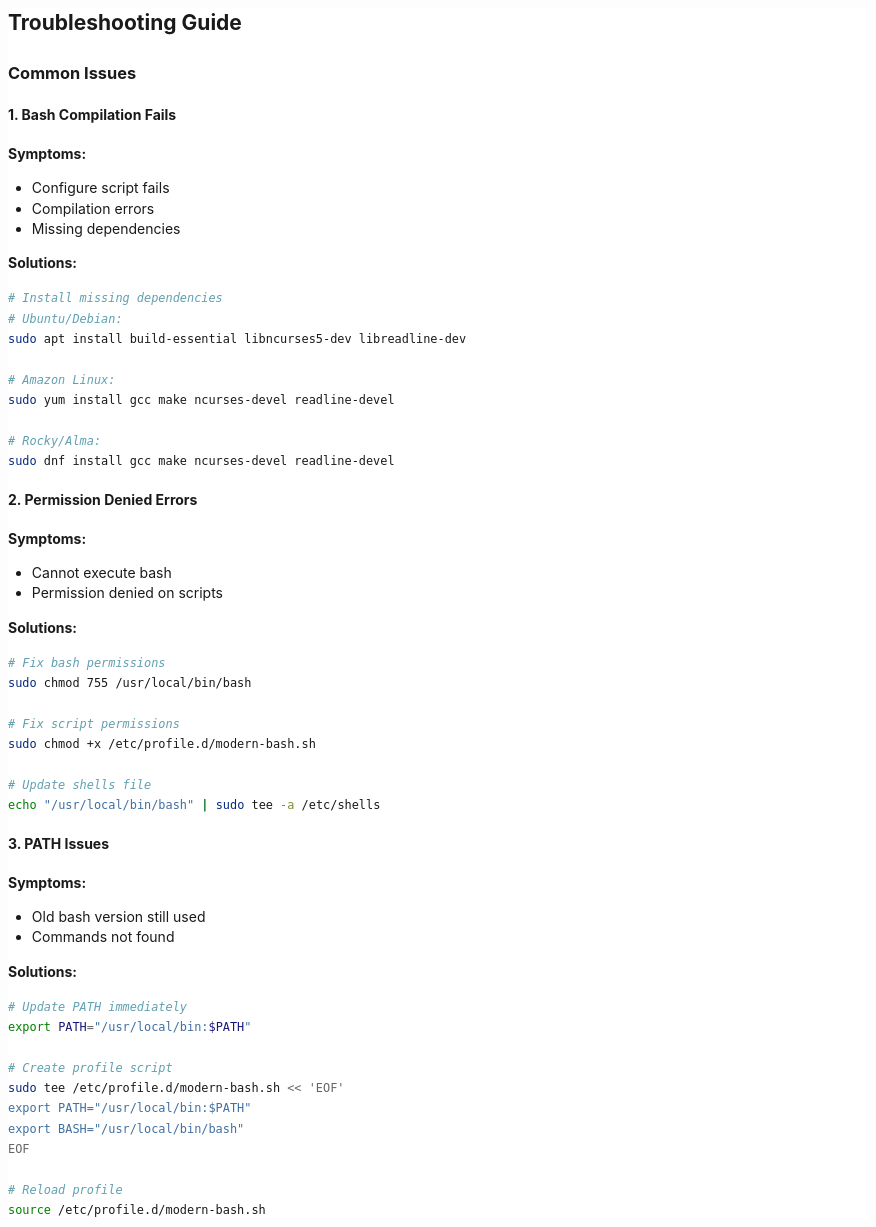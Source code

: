 ## Troubleshooting Guide

### Common Issues

#### 1. Bash Compilation Fails

**Symptoms:**
- Configure script fails
- Compilation errors
- Missing dependencies

**Solutions:**

```bash
# Install missing dependencies
# Ubuntu/Debian:
sudo apt install build-essential libncurses5-dev libreadline-dev

# Amazon Linux:
sudo yum install gcc make ncurses-devel readline-devel

# Rocky/Alma:
sudo dnf install gcc make ncurses-devel readline-devel
```

#### 2. Permission Denied Errors

**Symptoms:**
- Cannot execute bash
- Permission denied on scripts

**Solutions:**

```bash
# Fix bash permissions
sudo chmod 755 /usr/local/bin/bash

# Fix script permissions
sudo chmod +x /etc/profile.d/modern-bash.sh

# Update shells file
echo "/usr/local/bin/bash" | sudo tee -a /etc/shells
```

#### 3. PATH Issues

**Symptoms:**
- Old bash version still used
- Commands not found

**Solutions:**

```bash
# Update PATH immediately
export PATH="/usr/local/bin:$PATH"

# Create profile script
sudo tee /etc/profile.d/modern-bash.sh << 'EOF'
export PATH="/usr/local/bin:$PATH"
export BASH="/usr/local/bin/bash"
EOF

# Reload profile
source /etc/profile.d/modern-bash.sh
```
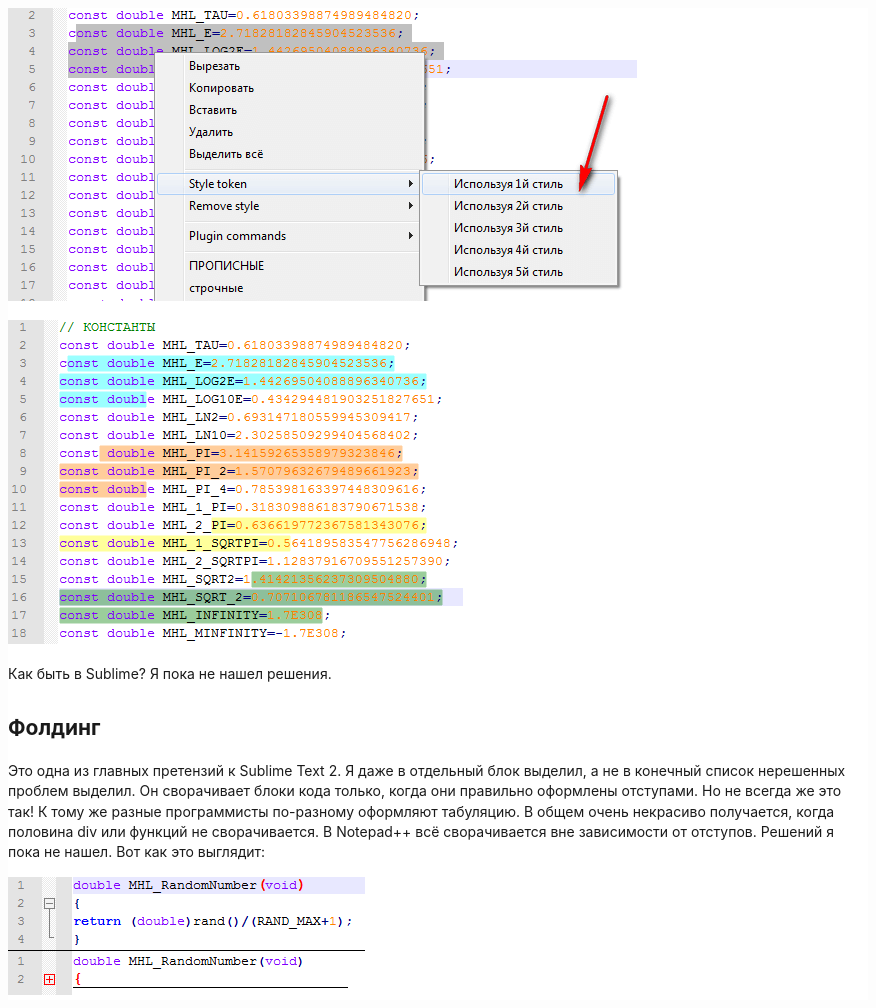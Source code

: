 ![Особое выделение цветом в Notepad++](img/style_01.png)

![Результат особого выделения цветом в Notepad++](img/style_02.png)

Как быть в Sublime? Я пока не нашел решения.

## Фолдинг

Это одна из главных претензий к Sublime Text 2. Я даже в отдельный блок выделил, а не в конечный список нерешенных проблем выделил. Он сворачивает блоки кода только, когда они правильно оформлены отступами. Но не всегда же это так! К тому же разные программисты по-разному оформляют табуляцию. В общем очень некрасиво получается, когда половина div или функций не сворачивается. В Notepad++ всё сворачивается вне зависимости от отступов. Решений я пока не нашел. Вот как это выглядит:

![Фолдинг в Notepad++](img/folding_01.png)
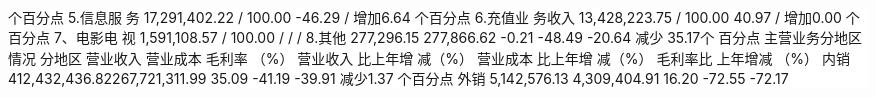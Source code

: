 个百分点
5.信息服
务
17,291,402.22
/
100.00
-46.29
/
增加6.64
个百分点
6.充值业
务收入
13,428,223.75
/
100.00
40.97
/
增加0.00
个百分点
7、电影电
视
1,591,108.57
/
100.00
/
/
/
8.其他
277,296.15
277,866.62
-0.21
-48.49
-20.64
减少
35.17个
百分点
主营业务分地区情况
分地区
营业收入
营业成本
毛利率
（%）
营业收入
比上年增
减（%）
营业成本
比上年增
减（%）
毛利率比
上年增减
（%）
内销
412,432,436.82267,721,311.99
35.09
-41.19
-39.91
减少1.37
个百分点
外销
5,142,576.13
4,309,404.91
16.20
-72.55
-72.17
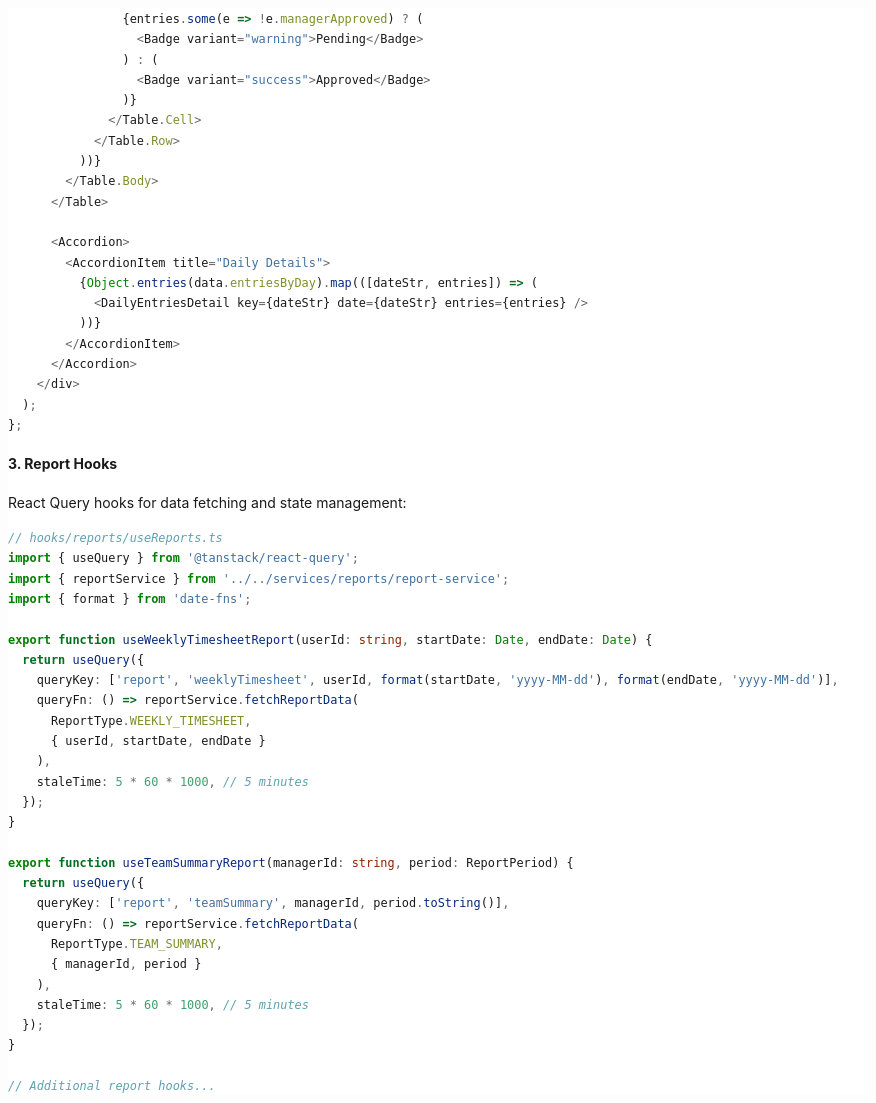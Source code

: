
 ```typescript
                {entries.some(e => !e.managerApproved) ? (
                  <Badge variant="warning">Pending</Badge>
                ) : (
                  <Badge variant="success">Approved</Badge>
                )}
              </Table.Cell>
            </Table.Row>
          ))}
        </Table.Body>
      </Table>
      
      <Accordion>
        <AccordionItem title="Daily Details">
          {Object.entries(data.entriesByDay).map(([dateStr, entries]) => (
            <DailyEntriesDetail key={dateStr} date={dateStr} entries={entries} />
          ))}
        </AccordionItem>
      </Accordion>
    </div>
  );
};
```

#### 3. Report Hooks

React Query hooks for data fetching and state management:

```typescript
// hooks/reports/useReports.ts
import { useQuery } from '@tanstack/react-query';
import { reportService } from '../../services/reports/report-service';
import { format } from 'date-fns';

export function useWeeklyTimesheetReport(userId: string, startDate: Date, endDate: Date) {
  return useQuery({
    queryKey: ['report', 'weeklyTimesheet', userId, format(startDate, 'yyyy-MM-dd'), format(endDate, 'yyyy-MM-dd')],
    queryFn: () => reportService.fetchReportData(
      ReportType.WEEKLY_TIMESHEET, 
      { userId, startDate, endDate }
    ),
    staleTime: 5 * 60 * 1000, // 5 minutes
  });
}

export function useTeamSummaryReport(managerId: string, period: ReportPeriod) {
  return useQuery({
    queryKey: ['report', 'teamSummary', managerId, period.toString()],
    queryFn: () => reportService.fetchReportData(
      ReportType.TEAM_SUMMARY,
      { managerId, period }
    ),
    staleTime: 5 * 60 * 1000, // 5 minutes
  });
}

// Additional report hooks...
```
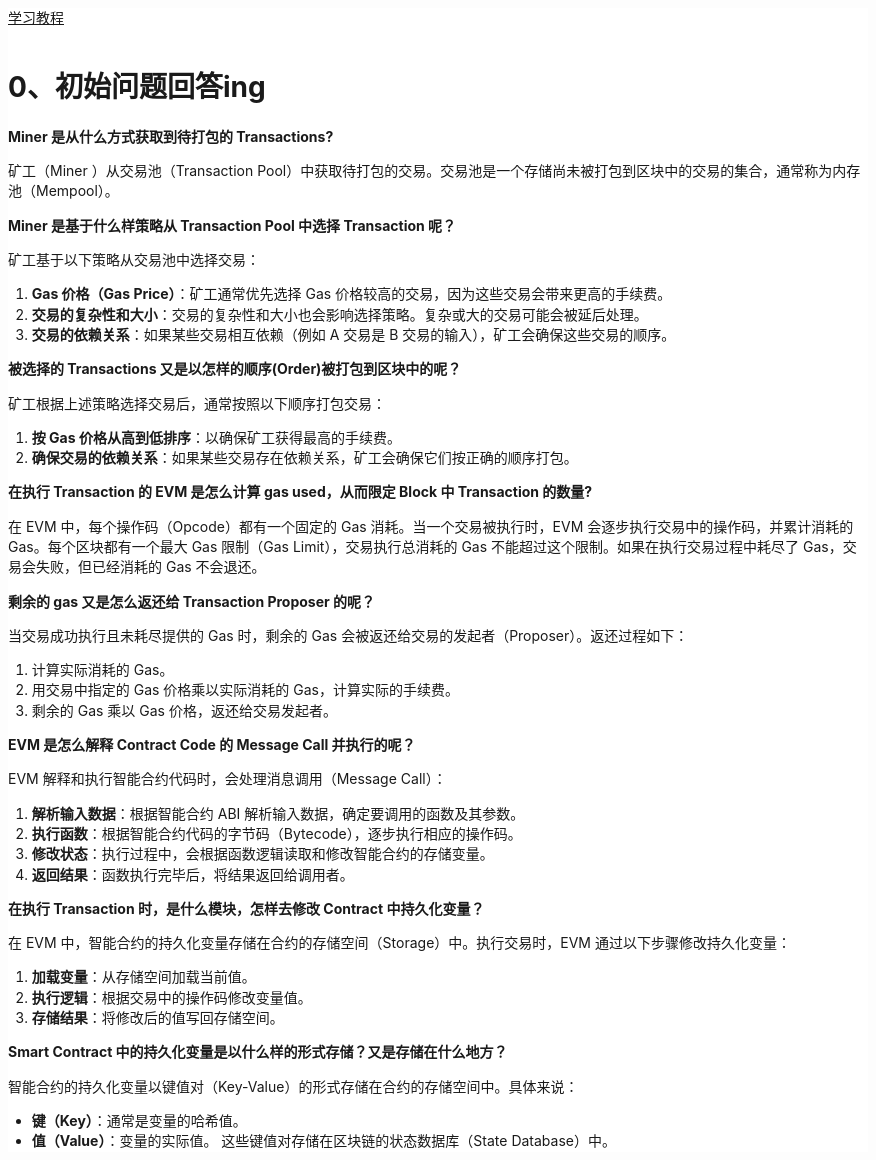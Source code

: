 [学习教程](https://github.com/ABCDELabs/Understanding-Ethereum-Go-version)

# 0、初始问题回答ing

**Miner 是从什么方式获取到待打包的 Transactions?**

矿工（Miner ）从交易池（Transaction Pool）中获取待打包的交易。交易池是一个存储尚未被打包到区块中的交易的集合，通常称为内存池（Mempool）。

**Miner 是基于什么样策略从 Transaction Pool 中选择 Transaction 呢？**

矿工基于以下策略从交易池中选择交易：

1. **Gas 价格（Gas Price）**：矿工通常优先选择 Gas 价格较高的交易，因为这些交易会带来更高的手续费。
2. **交易的复杂性和大小**：交易的复杂性和大小也会影响选择策略。复杂或大的交易可能会被延后处理。
3. **交易的依赖关系**：如果某些交易相互依赖（例如 A 交易是 B 交易的输入），矿工会确保这些交易的顺序。

**被选择的 Transactions 又是以怎样的顺序(Order)被打包到区块中的呢？**

矿工根据上述策略选择交易后，通常按照以下顺序打包交易：

1. **按 Gas 价格从高到低排序**：以确保矿工获得最高的手续费。
2. **确保交易的依赖关系**：如果某些交易存在依赖关系，矿工会确保它们按正确的顺序打包。

**在执行 Transaction 的 EVM 是怎么计算 gas used，从而限定 Block 中 Transaction 的数量?**

在 EVM 中，每个操作码（Opcode）都有一个固定的 Gas 消耗。当一个交易被执行时，EVM 会逐步执行交易中的操作码，并累计消耗的 Gas。每个区块都有一个最大 Gas 限制（Gas Limit），交易执行总消耗的 Gas 不能超过这个限制。如果在执行交易过程中耗尽了 Gas，交易会失败，但已经消耗的 Gas 不会退还。

**剩余的 gas 又是怎么返还给 Transaction Proposer 的呢？**

当交易成功执行且未耗尽提供的 Gas 时，剩余的 Gas 会被返还给交易的发起者（Proposer）。返还过程如下：

1. 计算实际消耗的 Gas。
2. 用交易中指定的 Gas 价格乘以实际消耗的 Gas，计算实际的手续费。
3. 剩余的 Gas 乘以 Gas 价格，返还给交易发起者。

**EVM 是怎么解释 Contract Code 的 Message Call 并执行的呢？**

EVM 解释和执行智能合约代码时，会处理消息调用（Message Call）：

1. **解析输入数据**：根据智能合约 ABI 解析输入数据，确定要调用的函数及其参数。
2. **执行函数**：根据智能合约代码的字节码（Bytecode），逐步执行相应的操作码。
3. **修改状态**：执行过程中，会根据函数逻辑读取和修改智能合约的存储变量。
4. **返回结果**：函数执行完毕后，将结果返回给调用者。

**在执行 Transaction 时，是什么模块，怎样去修改 Contract 中持久化变量？**

在 EVM 中，智能合约的持久化变量存储在合约的存储空间（Storage）中。执行交易时，EVM 通过以下步骤修改持久化变量：

1. **加载变量**：从存储空间加载当前值。
2. **执行逻辑**：根据交易中的操作码修改变量值。
3. **存储结果**：将修改后的值写回存储空间。

**Smart Contract 中的持久化变量是以什么样的形式存储？又是存储在什么地方？**

智能合约的持久化变量以键值对（Key-Value）的形式存储在合约的存储空间中。具体来说：

- **键（Key）**：通常是变量的哈希值。
- **值（Value）**：变量的实际值。 这些键值对存储在区块链的状态数据库（State Database）中。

(WHAT THE TASK ASKS) Whenever images occur above, omit them and retype each line exactly as it stands.

(EXERCISE ANSWER)
Source code

: ## Troubleshooting Guide

### Common Issues

#### 1. Bash Compilation Fails

**Symptoms:**
- Configure script fails
- Compilation errors
- Missing dependencies

**Solutions:**

```bash
# Install missing dependencies
# Ubuntu/Debian:
sudo apt install build-essential libncurses5-dev libreadline-dev

# Amazon Linux:
sudo yum install gcc make ncurses-devel readline-devel

# Rocky/Alma:
sudo dnf install gcc make ncurses-devel readline-devel
```

#### 2. Permission Denied Errors

**Symptoms:**
- Cannot execute bash
- Permission denied on scripts

**Solutions:**

```bash
# Fix bash permissions
sudo chmod 755 /usr/local/bin/bash

# Fix script permissions
sudo chmod +x /etc/profile.d/modern-bash.sh

# Update shells file
echo "/usr/local/bin/bash" | sudo tee -a /etc/shells
```

#### 3. PATH Issues

**Symptoms:**
- Old bash version still used
- Commands not found

**Solutions:**

```bash
# Update PATH immediately
export PATH="/usr/local/bin:$PATH"

# Create profile script
sudo tee /etc/profile.d/modern-bash.sh << 'EOF'
export PATH="/usr/local/bin:$PATH"
export BASH="/usr/local/bin/bash"
EOF

# Reload profile
source /etc/profile.d/modern-bash.sh
```
Source code

: ![Особое выделение цветом в Notepad++](img/style_01.png)

![Результат особого выделения цветом в Notepad++](img/style_02.png)

Как быть в Sublime? Я пока не нашел решения.

## Фолдинг

Это одна из главных претензий к Sublime Text 2. Я даже в отдельный блок выделил, а не в конечный список нерешенных проблем выделил. Он сворачивает блоки кода только, когда они правильно оформлены отступами. Но не всегда же это так! К тому же разные программисты по-разному оформляют табуляцию. В общем очень некрасиво получается, когда половина div или функций не сворачивается. В Notepad++ всё сворачивается вне зависимости от отступов. Решений я пока не нашел. Вот как это выглядит:

![Фолдинг в Notepad++](img/folding_01.png)
Source code

: 个百分点
5.信息服
务
17,291,402.22
/
100.00
-46.29
/
增加6.64
个百分点
6.充值业
务收入
13,428,223.75
/
100.00
40.97
/
增加0.00
个百分点
7、电影电
视
1,591,108.57
/
100.00
/
/
/
8.其他
277,296.15
277,866.62
-0.21
-48.49
-20.64
减少
35.17个
百分点
主营业务分地区情况
分地区
营业收入
营业成本
毛利率
（%）
营业收入
比上年增
减（%）
营业成本
比上年增
减（%）
毛利率比
上年增减
（%）
内销
412,432,436.82267,721,311.99
35.09
-41.19
-39.91
减少1.37
个百分点
外销
5,142,576.13
4,309,404.91
16.20
-72.55
-72.17
Source code

:
 ```typescript
                {entries.some(e => !e.managerApproved) ? (
                  <Badge variant="warning">Pending</Badge>
                ) : (
                  <Badge variant="success">Approved</Badge>
                )}
              </Table.Cell>
            </Table.Row>
          ))}
        </Table.Body>
      </Table>
      
      <Accordion>
        <AccordionItem title="Daily Details">
          {Object.entries(data.entriesByDay).map(([dateStr, entries]) => (
            <DailyEntriesDetail key={dateStr} date={dateStr} entries={entries} />
          ))}
        </AccordionItem>
      </Accordion>
    </div>
  );
};
```

#### 3. Report Hooks

React Query hooks for data fetching and state management:

```typescript
// hooks/reports/useReports.ts
import { useQuery } from '@tanstack/react-query';
import { reportService } from '../../services/reports/report-service';
import { format } from 'date-fns';

export function useWeeklyTimesheetReport(userId: string, startDate: Date, endDate: Date) {
  return useQuery({
    queryKey: ['report', 'weeklyTimesheet', userId, format(startDate, 'yyyy-MM-dd'), format(endDate, 'yyyy-MM-dd')],
    queryFn: () => reportService.fetchReportData(
      ReportType.WEEKLY_TIMESHEET, 
      { userId, startDate, endDate }
    ),
    staleTime: 5 * 60 * 1000, // 5 minutes
  });
}

export function useTeamSummaryReport(managerId: string, period: ReportPeriod) {
  return useQuery({
    queryKey: ['report', 'teamSummary', managerId, period.toString()],
    queryFn: () => reportService.fetchReportData(
      ReportType.TEAM_SUMMARY,
      { managerId, period }
    ),
    staleTime: 5 * 60 * 1000, // 5 minutes
  });
}

// Additional report hooks...
```
Source code

: [学习教程](https://github.com/ABCDELabs/Understanding-Ethereum-Go-version)

# 0、初始问题回答ing

**Miner 是从什么方式获取到待打包的 Transactions?**

矿工（Miner ）从交易池（Transaction Pool）中获取待打包的交易。交易池是一个存储尚未被打包到区块中的交易的集合，通常称为内存池（Mempool）。

**Miner 是基于什么样策略从 Transaction Pool 中选择 Transaction 呢？**

矿工基于以下策略从交易池中选择交易：

1. **Gas 价格（Gas Price）**：矿工通常优先选择 Gas 价格较高的交易，因为这些交易会带来更高的手续费。
2. **交易的复杂性和大小**：交易的复杂性和大小也会影响选择策略。复杂或大的交易可能会被延后处理。
3. **交易的依赖关系**：如果某些交易相互依赖（例如 A 交易是 B 交易的输入），矿工会确保这些交易的顺序。

**被选择的 Transactions 又是以怎样的顺序(Order)被打包到区块中的呢？**

矿工根据上述策略选择交易后，通常按照以下顺序打包交易：

1. **按 Gas 价格从高到低排序**：以确保矿工获得最高的手续费。
2. **确保交易的依赖关系**：如果某些交易存在依赖关系，矿工会确保它们按正确的顺序打包。

**在执行 Transaction 的 EVM 是怎么计算 gas used，从而限定 Block 中 Transaction 的数量?**

在 EVM 中，每个操作码（Opcode）都有一个固定的 Gas 消耗。当一个交易被执行时，EVM 会逐步执行交易中的操作码，并累计消耗的 Gas。每个区块都有一个最大 Gas 限制（Gas Limit），交易执行总消耗的 Gas 不能超过这个限制。如果在执行交易过程中耗尽了 Gas，交易会失败，但已经消耗的 Gas 不会退还。

**剩余的 gas 又是怎么返还给 Transaction Proposer 的呢？**

当交易成功执行且未耗尽提供的 Gas 时，剩余的 Gas 会被返还给交易的发起者（Proposer）。返还过程如下：

1. 计算实际消耗的 Gas。
2. 用交易中指定的 Gas 价格乘以实际消耗的 Gas，计算实际的手续费。
3. 剩余的 Gas 乘以 Gas 价格，返还给交易发起者。

**EVM 是怎么解释 Contract Code 的 Message Call 并执行的呢？**

EVM 解释和执行智能合约代码时，会处理消息调用（Message Call）：

1. **解析输入数据**：根据智能合约 ABI 解析输入数据，确定要调用的函数及其参数。
2. **执行函数**：根据智能合约代码的字节码（Bytecode），逐步执行相应的操作码。
3. **修改状态**：执行过程中，会根据函数逻辑读取和修改智能合约的存储变量。
4. **返回结果**：函数执行完毕后，将结果返回给调用者。

**在执行 Transaction 时，是什么模块，怎样去修改 Contract 中持久化变量？**

在 EVM 中，智能合约的持久化变量存储在合约的存储空间（Storage）中。执行交易时，EVM 通过以下步骤修改持久化变量：

1. **加载变量**：从存储空间加载当前值。
2. **执行逻辑**：根据交易中的操作码修改变量值。
3. **存储结果**：将修改后的值写回存储空间。

**Smart Contract 中的持久化变量是以什么样的形式存储？又是存储在什么地方？**

智能合约的持久化变量以键值对（Key-Value）的形式存储在合约的存储空间中。具体来说：

- **键（Key）**：通常是变量的哈希值。
- **值（Value）**：变量的实际值。 这些键值对存储在区块链的状态数据库（State Database）中。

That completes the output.